-- Opening Marker --
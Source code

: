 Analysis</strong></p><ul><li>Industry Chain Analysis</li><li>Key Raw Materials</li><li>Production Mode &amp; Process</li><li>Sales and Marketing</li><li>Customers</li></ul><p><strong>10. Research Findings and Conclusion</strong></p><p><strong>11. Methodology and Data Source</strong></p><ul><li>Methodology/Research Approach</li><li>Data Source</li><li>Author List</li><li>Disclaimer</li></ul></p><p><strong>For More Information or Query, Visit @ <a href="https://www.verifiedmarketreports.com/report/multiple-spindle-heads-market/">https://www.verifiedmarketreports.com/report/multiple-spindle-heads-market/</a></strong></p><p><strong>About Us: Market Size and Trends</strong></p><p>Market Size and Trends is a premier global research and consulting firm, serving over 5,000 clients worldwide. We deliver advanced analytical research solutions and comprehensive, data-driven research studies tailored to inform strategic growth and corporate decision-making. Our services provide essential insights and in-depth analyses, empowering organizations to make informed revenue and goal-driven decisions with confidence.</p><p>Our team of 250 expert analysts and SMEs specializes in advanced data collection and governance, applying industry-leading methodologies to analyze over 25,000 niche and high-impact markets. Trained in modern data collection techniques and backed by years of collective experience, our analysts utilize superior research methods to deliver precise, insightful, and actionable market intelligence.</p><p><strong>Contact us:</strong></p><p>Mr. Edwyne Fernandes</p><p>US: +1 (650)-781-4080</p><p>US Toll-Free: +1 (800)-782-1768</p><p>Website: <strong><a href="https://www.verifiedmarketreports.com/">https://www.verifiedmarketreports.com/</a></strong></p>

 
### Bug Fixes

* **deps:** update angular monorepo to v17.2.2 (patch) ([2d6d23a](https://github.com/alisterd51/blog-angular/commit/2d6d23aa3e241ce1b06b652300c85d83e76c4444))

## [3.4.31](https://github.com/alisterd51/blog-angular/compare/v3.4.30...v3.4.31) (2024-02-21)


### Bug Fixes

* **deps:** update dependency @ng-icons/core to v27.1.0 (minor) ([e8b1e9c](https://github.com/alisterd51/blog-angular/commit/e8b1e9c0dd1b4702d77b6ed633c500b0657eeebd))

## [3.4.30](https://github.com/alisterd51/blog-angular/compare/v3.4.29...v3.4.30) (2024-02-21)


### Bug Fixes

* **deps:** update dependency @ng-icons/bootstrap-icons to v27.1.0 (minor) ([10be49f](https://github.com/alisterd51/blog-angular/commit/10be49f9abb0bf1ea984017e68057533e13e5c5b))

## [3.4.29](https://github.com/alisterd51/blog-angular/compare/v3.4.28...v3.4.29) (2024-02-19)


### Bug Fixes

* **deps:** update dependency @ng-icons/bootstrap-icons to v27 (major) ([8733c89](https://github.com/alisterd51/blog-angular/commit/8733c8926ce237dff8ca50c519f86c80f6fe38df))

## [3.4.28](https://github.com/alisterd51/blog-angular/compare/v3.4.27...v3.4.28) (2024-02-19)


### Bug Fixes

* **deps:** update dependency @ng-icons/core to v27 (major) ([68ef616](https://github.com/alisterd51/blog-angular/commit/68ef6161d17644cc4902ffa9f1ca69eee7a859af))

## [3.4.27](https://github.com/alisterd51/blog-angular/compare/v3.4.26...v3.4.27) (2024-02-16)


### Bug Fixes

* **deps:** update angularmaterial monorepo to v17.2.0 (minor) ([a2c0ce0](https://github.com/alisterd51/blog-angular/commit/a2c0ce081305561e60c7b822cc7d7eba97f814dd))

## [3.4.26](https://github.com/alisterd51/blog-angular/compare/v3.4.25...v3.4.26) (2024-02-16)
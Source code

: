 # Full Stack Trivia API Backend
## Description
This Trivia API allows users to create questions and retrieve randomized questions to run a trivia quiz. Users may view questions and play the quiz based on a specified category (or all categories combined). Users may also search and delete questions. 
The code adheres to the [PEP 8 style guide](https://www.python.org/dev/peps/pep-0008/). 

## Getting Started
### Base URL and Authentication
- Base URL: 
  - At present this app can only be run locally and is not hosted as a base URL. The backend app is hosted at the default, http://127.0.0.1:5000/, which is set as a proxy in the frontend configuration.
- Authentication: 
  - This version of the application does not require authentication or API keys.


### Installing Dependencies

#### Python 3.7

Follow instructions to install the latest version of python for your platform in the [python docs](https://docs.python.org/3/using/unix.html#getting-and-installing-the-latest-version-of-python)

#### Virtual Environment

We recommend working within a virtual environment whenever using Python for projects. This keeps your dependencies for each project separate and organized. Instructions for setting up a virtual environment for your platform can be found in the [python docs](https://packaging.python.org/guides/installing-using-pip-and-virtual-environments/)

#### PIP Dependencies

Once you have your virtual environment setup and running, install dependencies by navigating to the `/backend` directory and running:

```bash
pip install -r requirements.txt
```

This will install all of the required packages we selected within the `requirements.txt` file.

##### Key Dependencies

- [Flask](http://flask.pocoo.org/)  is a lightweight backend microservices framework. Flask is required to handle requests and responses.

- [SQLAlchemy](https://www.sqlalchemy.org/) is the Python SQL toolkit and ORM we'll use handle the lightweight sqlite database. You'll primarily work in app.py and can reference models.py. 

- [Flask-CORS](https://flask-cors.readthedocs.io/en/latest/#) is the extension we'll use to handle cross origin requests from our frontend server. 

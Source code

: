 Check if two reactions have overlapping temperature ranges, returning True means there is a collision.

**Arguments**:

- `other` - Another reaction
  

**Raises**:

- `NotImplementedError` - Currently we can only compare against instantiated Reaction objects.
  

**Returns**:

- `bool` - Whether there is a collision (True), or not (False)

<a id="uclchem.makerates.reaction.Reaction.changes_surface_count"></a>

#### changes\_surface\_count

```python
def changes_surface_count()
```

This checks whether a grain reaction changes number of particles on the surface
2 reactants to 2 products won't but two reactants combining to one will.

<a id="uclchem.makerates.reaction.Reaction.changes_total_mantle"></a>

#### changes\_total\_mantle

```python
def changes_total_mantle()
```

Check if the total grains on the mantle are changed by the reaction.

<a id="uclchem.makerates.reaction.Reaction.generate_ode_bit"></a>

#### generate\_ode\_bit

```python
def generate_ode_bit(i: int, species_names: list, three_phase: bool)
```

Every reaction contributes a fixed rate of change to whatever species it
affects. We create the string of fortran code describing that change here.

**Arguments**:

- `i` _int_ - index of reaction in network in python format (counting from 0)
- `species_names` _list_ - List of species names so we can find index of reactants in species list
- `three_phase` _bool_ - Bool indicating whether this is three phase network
-- Closing Marker --
# TASK REQUIREMENTS
Copy every line of the records above that holds the word "commit".

# ANSWER SPACE
* **deps:** update angular monorepo to v17.2.2 (patch) ([2d6d23a](https://github.com/alisterd51/blog-angular/commit/2d6d23aa3e241ce1b06b652300c85d83e76c4444))
* **deps:** update dependency @ng-icons/core to v27.1.0 (minor) ([e8b1e9c](https://github.com/alisterd51/blog-angular/commit/e8b1e9c0dd1b4702d77b6ed633c500b0657eeebd))
* **deps:** update dependency @ng-icons/bootstrap-icons to v27.1.0 (minor) ([10be49f](https://github.com/alisterd51/blog-angular/commit/10be49f9abb0bf1ea984017e68057533e13e5c5b))
* **deps:** update dependency @ng-icons/bootstrap-icons to v27 (major) ([8733c89](https://github.com/alisterd51/blog-angular/commit/8733c8926ce237dff8ca50c519f86c80f6fe38df))
* **deps:** update dependency @ng-icons/core to v27 (major) ([68ef616](https://github.com/alisterd51/blog-angular/commit/68ef6161d17644cc4902ffa9f1ca69eee7a859af))
* **deps:** update angularmaterial monorepo to v17.2.0 (minor) ([a2c0ce0](https://github.com/alisterd51/blog-angular/commit/a2c0ce081305561e60c7b822cc7d7eba97f814dd))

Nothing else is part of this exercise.